TASK DIRECTIONS -> An exact copy of every entry is needed here; the images stay out.

####################

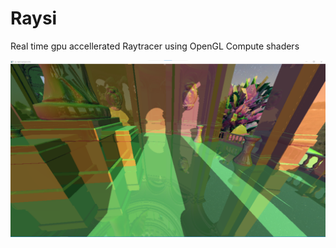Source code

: # Raysi
Real time gpu accellerated Raytracer using OpenGL Compute shaders

![Raysi](images/Raysi.png)
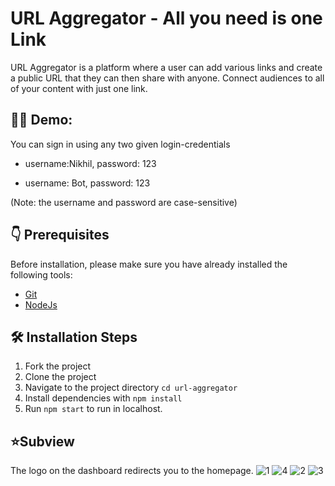 # URL Aggregator - All you need is one Link

URL Aggregator is a platform where a user can add various links and create a public URL that they can then share with anyone. Connect audiences to all of your content with just one link.

## 👨‍💻 Demo:

You can sign in using any two given login-credentials

- username:Nikhil, password: 123

- username: Bot, password: 123

(Note: the username and password are case-sensitive)

## 👇 Prerequisites

Before installation, please make sure you have already installed the following tools:

- [Git](https://git-scm.com/downloads)
- [NodeJs](https://nodejs.org/en/download/)

## 🛠️ Installation Steps

1. Fork the project
2. Clone the project
3. Navigate to the project directory `cd url-aggregator`
4. Install dependencies with `npm install`
5. Run `npm start` to run in localhost.

## ⭐️Subview

The logo on the dashboard redirects you to the homepage.
![1](https://user-images.githubusercontent.com/55682350/155046148-6ce8a522-fc46-48cf-a552-98e5641941e8.png)
![4](https://user-images.githubusercontent.com/55682350/155046193-2a57f992-84cf-4419-8362-87d38ecc1dcc.png)
![2](https://user-images.githubusercontent.com/55682350/155046160-3e70e8be-be98-479e-a60a-c845c6bee7ab.png)
![3](https://user-images.githubusercontent.com/55682350/155046197-ae02c678-4336-46f5-ab2d-0d4dc95ce9ca.png)


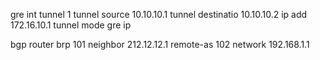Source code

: gre 
int tunnel 1
 	tunnel source 10.10.10.1
 	tunnel destinatio 10.10.10.2
 	ip add 172.16.10.1
 	tunnel mode gre ip


bgp
router brp 101
	neighbor 212.12.12.1 remote-as 102
	network 192.168.1.1
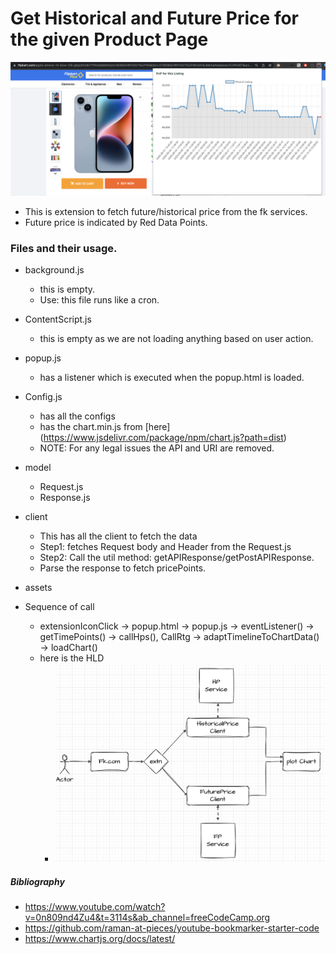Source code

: 


# Get Historical and Future Price for the given Product Page
![Iphone](assets/extnOp.png)  
- This is extension to fetch future/historical price from the fk services.
- Future price is indicated by Red Data Points.

### Files and their usage.

- background.js
    - this is empty.
    - Use: this file runs like a cron.
- ContentScript.js
    - this is empty as we are not loading anything based on user action.
- popup.js
    - has a listener which is executed when the popup.html is loaded.

- Config.js
    - has all the configs
    - has the chart.min.js from [here] (https://www.jsdelivr.com/package/npm/chart.js?path=dist)
    - NOTE: For any legal issues the API and URI are removed.

- model
    - Request.js
    - Response.js
- client
    - This has all the client to fetch the data
    - Step1: fetches Request body and Header from the Request.js
    - Step2: Call the util method: getAPIResponse/getPostAPIResponse.
    - Parse the response to fetch pricePoints.
- assets

- Sequence of call
    - extensionIconClick -> popup.html -> popup.js -> eventListener() -> getTimePoints() -> callHps(), CallRtg -> adaptTimelineToChartData() -> loadChart()
    - here is the HLD
        - ![HLD](assets/hld.png)



##### Bibliography
- https://www.youtube.com/watch?v=0n809nd4Zu4&t=3114s&ab_channel=freeCodeCamp.org
- https://github.com/raman-at-pieces/youtube-bookmarker-starter-code
- https://www.chartjs.org/docs/latest/


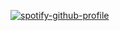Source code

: [![spotify-github-profile](https://spotify-github-profile.vercel.app/api/view?uid=bd45lxry05mre2rfvm4o958ey&cover_image=true&theme=default&bar_color=53b14f&bar_color_cover=false)](https://spotify-github-profile.vercel.app/api/view?uid=bd45lxry05mre2rfvm4o958ey&redirect=true)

####################

TASK RESPONSE ->
Source code

: # Raysi
Real time gpu accellerated Raytracer using OpenGL Compute shaders

![Raysi](images/Raysi.png)
 # URL Aggregator - All you need is one Link

URL Aggregator is a platform where a user can add various links and create a public URL that they can then share with anyone. Connect audiences to all of your content with just one link.

## 👨‍💻 Demo:

You can sign in using any two given login-credentials

- username:Nikhil, password: 123

- username: Bot, password: 123

(Note: the username and password are case-sensitive)

## 👇 Prerequisites

Before installation, please make sure you have already installed the following tools:

- [Git](https://git-scm.com/downloads)
- [NodeJs](https://nodejs.org/en/download/)

## 🛠️ Installation Steps

1. Fork the project
2. Clone the project
3. Navigate to the project directory `cd url-aggregator`
4. Install dependencies with `npm install`
5. Run `npm start` to run in localhost.

## ⭐️Subview

The logo on the dashboard redirects you to the homepage.
![1](https://user-images.githubusercontent.com/55682350/155046148-6ce8a522-fc46-48cf-a552-98e5641941e8.png)
![4](https://user-images.githubusercontent.com/55682350/155046193-2a57f992-84cf-4419-8362-87d38ecc1dcc.png)
![2](https://user-images.githubusercontent.com/55682350/155046160-3e70e8be-be98-479e-a60a-c845c6bee7ab.png)
![3](https://user-images.githubusercontent.com/55682350/155046197-ae02c678-4336-46f5-ab2d-0d4dc95ce9ca.png)


Source code

: gre 
int tunnel 1
 	tunnel source 10.10.10.1
 	tunnel destinatio 10.10.10.2
 	ip add 172.16.10.1
 	tunnel mode gre ip


bgp
router brp 101
	neighbor 212.12.12.1 remote-as 102
	network 192.168.1.1
Source code

: 


# Get Historical and Future Price for the given Product Page
![Iphone](assets/extnOp.png)  
- This is extension to fetch future/historical price from the fk services.
- Future price is indicated by Red Data Points.

### Files and their usage.

- background.js
    - this is empty.
    - Use: this file runs like a cron.
- ContentScript.js
    - this is empty as we are not loading anything based on user action.
- popup.js
    - has a listener which is executed when the popup.html is loaded.

- Config.js
    - has all the configs
    - has the chart.min.js from [here] (https://www.jsdelivr.com/package/npm/chart.js?path=dist)
    - NOTE: For any legal issues the API and URI are removed.

- model
    - Request.js
    - Response.js
- client
    - This has all the client to fetch the data
    - Step1: fetches Request body and Header from the Request.js
    - Step2: Call the util method: getAPIResponse/getPostAPIResponse.
    - Parse the response to fetch pricePoints.
- assets

- Sequence of call
    - extensionIconClick -> popup.html -> popup.js -> eventListener() -> getTimePoints() -> callHps(), CallRtg -> adaptTimelineToChartData() -> loadChart()
    - here is the HLD
        - ![HLD](assets/hld.png)



##### Bibliography
- https://www.youtube.com/watch?v=0n809nd4Zu4&t=3114s&ab_channel=freeCodeCamp.org
- https://github.com/raman-at-pieces/youtube-bookmarker-starter-code
- https://www.chartjs.org/docs/latest/


Source code

: [![spotify-github-profile](https://spotify-github-profile.vercel.app/api/view?uid=bd45lxry05mre2rfvm4o958ey&cover_image=true&theme=default&bar_color=53b14f&bar_color_cover=false)](https://spotify-github-profile.vercel.app/api/view?uid=bd45lxry05mre2rfvm4o958ey&redirect=true)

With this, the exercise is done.